How can you be a man in your 50s and not know this? It was completely normal to do this throughout the 80s/90s...

EvenMoreFuriousVexation · 31/10/2022 10:46

I'm a 50s m – no matter how good looking, witty or charming I am, if walked up to a complete stranger in a bar and started chatting, wouldn't that be seen as creepy and inappropriate?

Not if you were being conscious of and looking for signs of interest and backing off if they weren't reciprocated.

And, of course, that you were approaching women your own age. I well remember telling old blokes to "piss off, Grandad" when I was in my late teens.

Rockingcloggs · 31/10/2022 10:47

Met my husband in a bar! In fact iv never gone out with anyone I haven't met in a bar!

It's never been a planned thing but I know with my husband I was at the bar ordering my drinks and we just started talking!

FourTeaFallOut · 31/10/2022 10:49

It's hardly rocket science. Go to a bar, throw the glad eye, wait for a smile, start a conversation.

autienotnaughty · 31/10/2022 10:49

I met dh on a night out with mutual friends. We were in a bar.

Justifymylove · 31/10/2022 10:51

How old are you?

Im late 40s. This is just how it’s done isn’t it?

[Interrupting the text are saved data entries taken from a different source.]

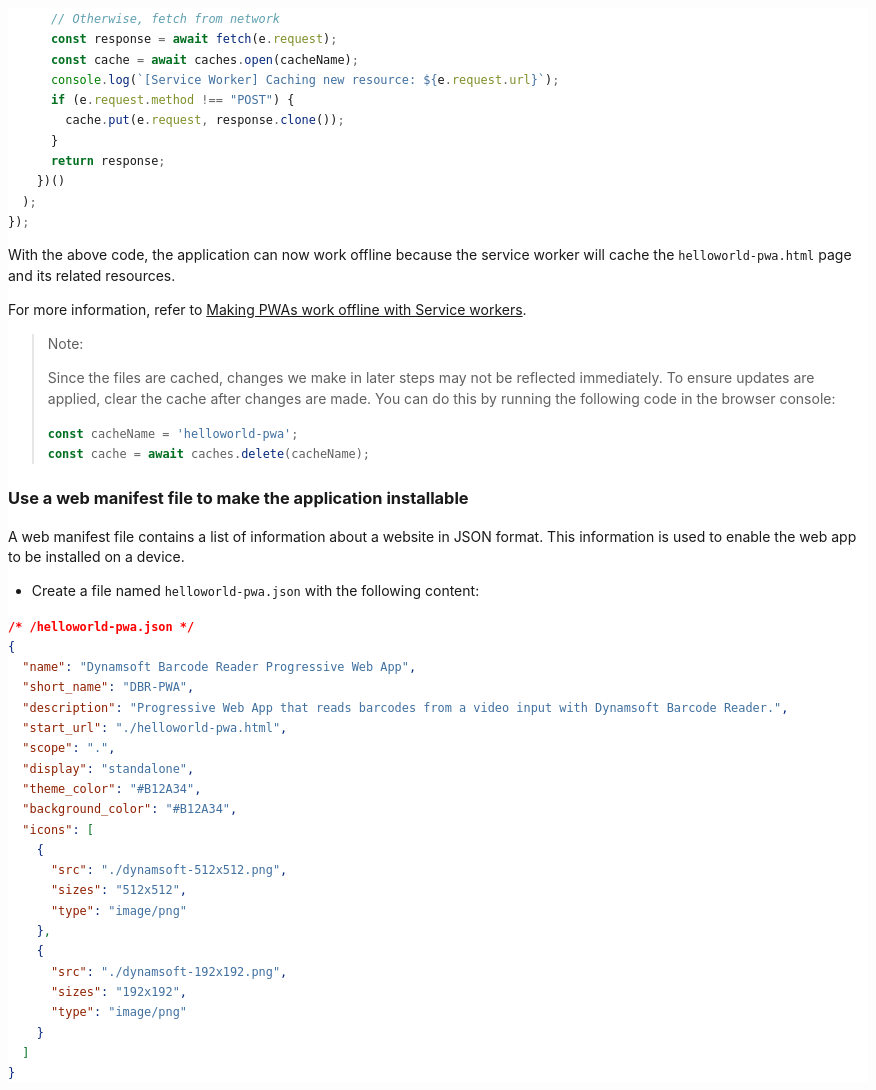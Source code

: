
 ```javascript
      // Otherwise, fetch from network
      const response = await fetch(e.request);
      const cache = await caches.open(cacheName);
      console.log(`[Service Worker] Caching new resource: ${e.request.url}`);
      if (e.request.method !== "POST") {
        cache.put(e.request, response.clone());
      }
      return response;
    })()
  );
});
```

With the above code, the application can now work offline because the service worker will cache the `helloworld-pwa.html` page and its related resources.

For more information, refer to [Making PWAs work offline with Service workers](https://developer.mozilla.org/en-US/docs/Web/Progressive_web_apps/Offline_Service_workers).

> Note:
> 
> Since the files are cached, changes we make in later steps may not be reflected immediately. To ensure updates are applied, clear the cache after changes are made. You can do this by running the following code in the browser console: 
> 
> ```javascript
> const cacheName = 'helloworld-pwa';
> const cache = await caches.delete(cacheName);
> ```

### Use a web manifest file to make the application installable

A web manifest file contains a list of information about a website in JSON format. This information is used to enable the web app to be installed on a device.

* Create a file named `helloworld-pwa.json` with the following content:

```json
/* /helloworld-pwa.json */
{
  "name": "Dynamsoft Barcode Reader Progressive Web App",
  "short_name": "DBR-PWA",
  "description": "Progressive Web App that reads barcodes from a video input with Dynamsoft Barcode Reader.",
  "start_url": "./helloworld-pwa.html",
  "scope": ".",
  "display": "standalone",
  "theme_color": "#B12A34",
  "background_color": "#B12A34",
  "icons": [
    {
      "src": "./dynamsoft-512x512.png",
      "sizes": "512x512",
      "type": "image/png"
    },
    {
      "src": "./dynamsoft-192x192.png",
      "sizes": "192x192",
      "type": "image/png"
    }
  ]
}
```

See someone you think is good looking. Make eye contact. If you get the right feeling then go over and say hi. Hardly rocket science and nothing creepy about it.

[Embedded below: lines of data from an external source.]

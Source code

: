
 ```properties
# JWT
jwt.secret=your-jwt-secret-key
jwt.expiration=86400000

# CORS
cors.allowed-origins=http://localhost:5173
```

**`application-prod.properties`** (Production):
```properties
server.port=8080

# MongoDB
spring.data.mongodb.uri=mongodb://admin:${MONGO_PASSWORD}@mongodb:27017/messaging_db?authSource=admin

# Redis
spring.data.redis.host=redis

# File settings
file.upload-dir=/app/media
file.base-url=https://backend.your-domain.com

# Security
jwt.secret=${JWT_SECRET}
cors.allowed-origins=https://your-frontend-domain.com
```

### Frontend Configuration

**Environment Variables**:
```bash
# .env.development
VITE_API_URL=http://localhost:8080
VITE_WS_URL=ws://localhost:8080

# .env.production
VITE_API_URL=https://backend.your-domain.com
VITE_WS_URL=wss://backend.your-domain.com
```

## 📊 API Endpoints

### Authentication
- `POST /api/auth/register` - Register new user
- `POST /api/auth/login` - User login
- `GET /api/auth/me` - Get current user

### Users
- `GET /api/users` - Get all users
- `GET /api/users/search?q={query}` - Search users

StClare101 · 31/10/2022 10:51

I met DH in a bar (through mutual friends).

shinynewapple22 · 31/10/2022 10:52

I understand exactly what you are saying OP - very different a group of 20-something females and a group of 20-something males getting into conversation on a night out - than a 50-something male approaching single females in a bar. Very different indeed and I think the latter does come across as creepy - particularly if you have actually gone out with that intention in mind .

SirChenjins · 31/10/2022 10:53

DH and I met in a bar. We were out with mutual friends, we got talking, went on dates, got engaged six weeks later, married a year later, and still together almost 30 years later.

Meeting in a bar was/is a perfectly normal thing, isn't it? You're out with friends, they're out with friends, you get speaking, you decide if you like them, you swap numbers, you chat a bit, you arrange to meet up.

TwoLeftSocksWithHoles · 31/10/2022 10:53

I think 'we met in a bar' probably means they met at a STI Clinic but don't want to say! 😂

SirChenjins · 31/10/2022 10:54

Oh YOU!

No, 'fraid not @TwoLeftSocksWithHoles

rookiemere · 31/10/2022 10:54

Easy to meet in a bar when you're young, but not so much when older. If there's a group of you say through work or whatever, natural to chat to others and things lead from there.

In your 50s, I agree it would be a lot less likely to meet someone that way. I'd suggest walking groups or other hobbies that you're interested in might be a better way to meet someone if you want to avoid OLD.